» **Exercise**
Exact reproduction required: the lines below from the line with "trying out a" to the line with "update paths with", both ends included, and no others.

» **Information shown**
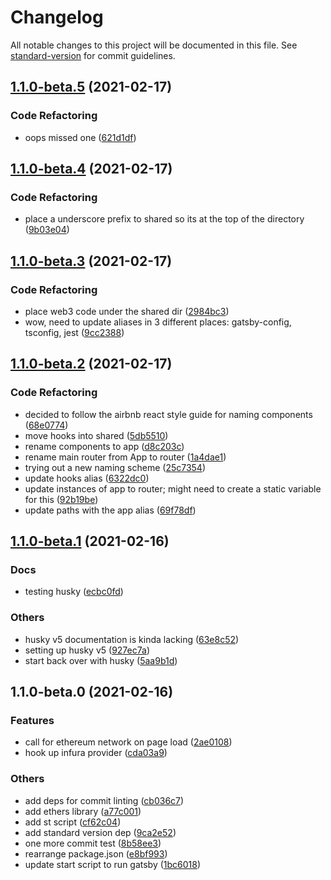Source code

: # Changelog

All notable changes to this project will be documented in this file. See [standard-version](https://github.com/conventional-changelog/standard-version) for commit guidelines.

## [1.1.0-beta.5](https://github.com/gatsbyjs/gatsby-starter-default/compare/v1.1.0-beta.4...v1.1.0-beta.5) (2021-02-17)


### Code Refactoring

* oops missed one ([621d1df](https://github.com/gatsbyjs/gatsby-starter-default/commit/621d1df2a7edb513725098d92b34efb2a6989129))

## [1.1.0-beta.4](https://github.com/gatsbyjs/gatsby-starter-default/compare/v1.1.0-beta.3...v1.1.0-beta.4) (2021-02-17)


### Code Refactoring

* place a underscore prefix to shared so its at the top of the directory ([9b03e04](https://github.com/gatsbyjs/gatsby-starter-default/commit/9b03e042a003ac4aadc245388c478ffc68648393))

## [1.1.0-beta.3](https://github.com/gatsbyjs/gatsby-starter-default/compare/v1.1.0-beta.2...v1.1.0-beta.3) (2021-02-17)


### Code Refactoring

* place web3 code under the shared dir ([2984bc3](https://github.com/gatsbyjs/gatsby-starter-default/commit/2984bc36485037514e89bbf7668e69e5fdfc450d))
* wow, need to update aliases in 3 different places: gatsby-config, tsconfig, jest ([9cc2388](https://github.com/gatsbyjs/gatsby-starter-default/commit/9cc2388c6701cb8d62be9413a7ec9f0ca9d95090))

## [1.1.0-beta.2](https://github.com/gatsbyjs/gatsby-starter-default/compare/v1.1.0-beta.1...v1.1.0-beta.2) (2021-02-17)


### Code Refactoring

* decided to follow the airbnb react style guide for naming components ([68e0774](https://github.com/gatsbyjs/gatsby-starter-default/commit/68e0774cdd67967d0590f036994441d9dba45f36))
* move hooks into shared ([5db5510](https://github.com/gatsbyjs/gatsby-starter-default/commit/5db5510eba7104e139c37c2fd04b7bee1e62e9f8))
* rename components to app ([d8c203c](https://github.com/gatsbyjs/gatsby-starter-default/commit/d8c203cb45e767a2a5910d2bf4ab0f5a54d6ee97))
* rename main router from App to router ([1a4dae1](https://github.com/gatsbyjs/gatsby-starter-default/commit/1a4dae10b14f4a5d1b49e8e409b8f4622d68b712))
* trying out a new naming scheme ([25c7354](https://github.com/gatsbyjs/gatsby-starter-default/commit/25c73546de04814ce4a85bfde35537ac68986723))
* update hooks alias ([6322dc0](https://github.com/gatsbyjs/gatsby-starter-default/commit/6322dc056ebc9b562f77230ae2af654b9c3b65a5))
* update instances of app to router; might need to create a static variable for this ([92b19be](https://github.com/gatsbyjs/gatsby-starter-default/commit/92b19be11bf9a1a3e39fc3d6d5c0afcc76a02940))
* update paths with the app alias ([69f78df](https://github.com/gatsbyjs/gatsby-starter-default/commit/69f78df510dee5a738b2c5a6ae97c59e68f06933))

## [1.1.0-beta.1](https://github.com/gatsbyjs/gatsby-starter-default/compare/v1.1.0-beta.0...v1.1.0-beta.1) (2021-02-16)


### Docs

* testing husky ([ecbc0fd](https://github.com/gatsbyjs/gatsby-starter-default/commit/ecbc0fd2db0d5aad9d1fac9efb323d5c353abd89))


### Others

* husky v5 documentation is kinda lacking ([63e8c52](https://github.com/gatsbyjs/gatsby-starter-default/commit/63e8c5211b0856c0fdb1ced915da58ba1ad73451))
* setting up husky v5 ([927ec7a](https://github.com/gatsbyjs/gatsby-starter-default/commit/927ec7a78f2620f82940da239a4ceeabb38ad05e))
* start back over with husky ([5aa9b1d](https://github.com/gatsbyjs/gatsby-starter-default/commit/5aa9b1dbca97fc4e67ffc5818465a41b9e24d581))

## 1.1.0-beta.0 (2021-02-16)


### Features

* call for ethereum network on page load ([2ae0108](https://github.com/gatsbyjs/gatsby-starter-default/commit/2ae010878f60b6b3aa5f21bac69e52913554d2ac))
* hook up infura provider ([cda03a9](https://github.com/gatsbyjs/gatsby-starter-default/commit/cda03a9de61f7f7b9c67d43c2020a3de0cbad9e1))


### Others

* add deps for commit linting ([cb036c7](https://github.com/gatsbyjs/gatsby-starter-default/commit/cb036c73ccc27dfba1247616b6c93f99c2d897d2))
* add ethers library ([a77c001](https://github.com/gatsbyjs/gatsby-starter-default/commit/a77c001a773b6fc7911e475332a983665cd96dbd))
* add st script ([cf62c04](https://github.com/gatsbyjs/gatsby-starter-default/commit/cf62c0470385fcd9cd2b11142e6c29cb6da1aa3a))
* add standard version dep ([9ca2e52](https://github.com/gatsbyjs/gatsby-starter-default/commit/9ca2e52e2b2d917b8cb16644b4068b31e1ea1817))
* one more commit test ([8b58ee3](https://github.com/gatsbyjs/gatsby-starter-default/commit/8b58ee3f0228ad223a8c8860b9fa149f05232141))
* rearrange package.json ([e8bf993](https://github.com/gatsbyjs/gatsby-starter-default/commit/e8bf99390b9a07496148c00b22f3233cd4f2d0df))
* update start script to run gatsby ([1bc6018](https://github.com/gatsbyjs/gatsby-starter-default/commit/1bc60185720714ee4b1c54ab23a0d363ad1b44b6))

» **Solution for this task**
* trying out a new naming scheme ([25c7354](https://github.com/gatsbyjs/gatsby-starter-default/commit/25c73546de04814ce4a85bfde35537ac68986723))
* update hooks alias ([6322dc0](https://github.com/gatsbyjs/gatsby-starter-default/commit/6322dc056ebc9b562f77230ae2af654b9c3b65a5))
* update instances of app to router; might need to create a static variable for this ([92b19be](https://github.com/gatsbyjs/gatsby-starter-default/commit/92b19be11bf9a1a3e39fc3d6d5c0afcc76a02940))
* update paths with the app alias ([69f78df](https://github.com/gatsbyjs/gatsby-starter-default/commit/69f78df510dee5a738b2c5a6ae97c59e68f06933))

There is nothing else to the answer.